Coraly
    MLS & Compliance
    Pillar Guide

    From "Polish" to "Proof": AI Image Governance in Real Estate

    California AB-723 and New South Wales's Rental Photo Rule signal a new era for real-estate images. How two very different jurisdictions landed on the same idea: if an image can change a decision, it needs governance, not just a filter.

    Last updated: February 202614 min read

    What do AB-723 and NSW require for listing images?

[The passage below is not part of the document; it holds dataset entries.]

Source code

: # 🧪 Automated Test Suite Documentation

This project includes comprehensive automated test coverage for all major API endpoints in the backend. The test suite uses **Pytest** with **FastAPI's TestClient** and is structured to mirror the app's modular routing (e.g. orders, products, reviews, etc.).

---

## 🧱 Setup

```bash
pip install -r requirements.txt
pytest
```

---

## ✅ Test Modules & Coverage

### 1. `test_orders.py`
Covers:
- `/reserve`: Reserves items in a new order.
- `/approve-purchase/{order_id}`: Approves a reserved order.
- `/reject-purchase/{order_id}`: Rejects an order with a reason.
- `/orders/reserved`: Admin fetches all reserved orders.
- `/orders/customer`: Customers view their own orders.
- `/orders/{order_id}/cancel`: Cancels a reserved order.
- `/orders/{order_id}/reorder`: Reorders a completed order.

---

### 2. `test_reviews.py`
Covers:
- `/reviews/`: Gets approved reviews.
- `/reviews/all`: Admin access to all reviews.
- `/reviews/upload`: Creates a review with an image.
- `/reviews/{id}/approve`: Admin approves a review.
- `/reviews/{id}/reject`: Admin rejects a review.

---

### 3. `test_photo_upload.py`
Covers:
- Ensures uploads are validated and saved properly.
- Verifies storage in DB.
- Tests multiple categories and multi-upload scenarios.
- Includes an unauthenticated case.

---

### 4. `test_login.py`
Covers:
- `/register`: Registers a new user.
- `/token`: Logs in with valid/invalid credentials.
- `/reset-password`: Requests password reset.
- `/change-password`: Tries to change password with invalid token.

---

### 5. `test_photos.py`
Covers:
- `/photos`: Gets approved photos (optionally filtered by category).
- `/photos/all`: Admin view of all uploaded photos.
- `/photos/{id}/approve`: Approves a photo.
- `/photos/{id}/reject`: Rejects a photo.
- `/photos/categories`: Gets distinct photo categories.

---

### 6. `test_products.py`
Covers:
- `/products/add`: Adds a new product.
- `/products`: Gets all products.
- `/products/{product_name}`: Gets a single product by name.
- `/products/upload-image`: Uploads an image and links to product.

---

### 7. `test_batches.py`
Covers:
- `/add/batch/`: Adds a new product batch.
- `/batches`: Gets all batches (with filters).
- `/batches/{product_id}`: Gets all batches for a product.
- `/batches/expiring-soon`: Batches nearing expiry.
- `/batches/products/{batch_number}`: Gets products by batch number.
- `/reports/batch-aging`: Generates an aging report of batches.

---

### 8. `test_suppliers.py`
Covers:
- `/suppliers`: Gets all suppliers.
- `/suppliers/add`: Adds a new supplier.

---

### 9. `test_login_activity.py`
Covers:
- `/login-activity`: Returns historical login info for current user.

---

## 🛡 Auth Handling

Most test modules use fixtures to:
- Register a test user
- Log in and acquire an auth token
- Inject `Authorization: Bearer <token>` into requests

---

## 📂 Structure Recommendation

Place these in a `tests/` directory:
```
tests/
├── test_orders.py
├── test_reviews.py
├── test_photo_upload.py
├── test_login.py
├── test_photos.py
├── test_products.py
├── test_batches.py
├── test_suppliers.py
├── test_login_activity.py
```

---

    California AB-723 requires conspicuous disclosure on or adjacent to materially altered listing images and a publicly accessible link (URL/QR) to the original unaltered photo. Excluded: lighting, sharpening, white balance, cropping. NSW's proposed rental photo rule requires disclosure when images are digitally generated or altered in ways reasonably likely to mislead, with penalties up to $22,000. Both target the same principle: if an image can change a high-stakes decision, its provenance must be disclosed and provable.

    Key Takeaways

    • All 58 portals benchmarked in the GPPI 2025 deploy AI in product features. Zero have a public governance framework for image disclosure.
    • AB-723 (California, effective Jan 1, 2026) requires disclosure of digitally altered sales listing images and a publicly accessible link to originals.
    • NSW's proposed rental photo rule targets images reasonably likely to mislead, with penalties up to $22,000 for organizations.
    • The real failure mode is distribution: disclosure written on one site vanishes when images get syndicated across portals, aggregators, and social ads.
    • A defensible workflow has six steps: originals archive, alteration register, portable disclosure, durable proof access, recorded sign-off, and a proof pack.
    • If you build provenance discipline now, the next regulation becomes a small update. If you wait, it becomes a fire drill.

    The moment it clicked

    At Property Portal Watch in Madrid earlier this year, a private equity executive told me he had stopped trusting listing photos. Every place he visited looked worse than it did online. Smaller rooms, older finishes, different light. He shrugged and said: "I visit everything now regardless of what it looks like online."

    He can afford to waste weekends on false leads. Most buyers and renters cannot. That comment landed on something I had been tracking through the Global Property Portal Index (GPPI), which we publish at Coraly. The 2025 edition benchmarked 58 of the world's leading portals; the index has since expanded to over 200. Every portal we measured is using AI in some product feature. Not one has figured out how to tell consumers about it.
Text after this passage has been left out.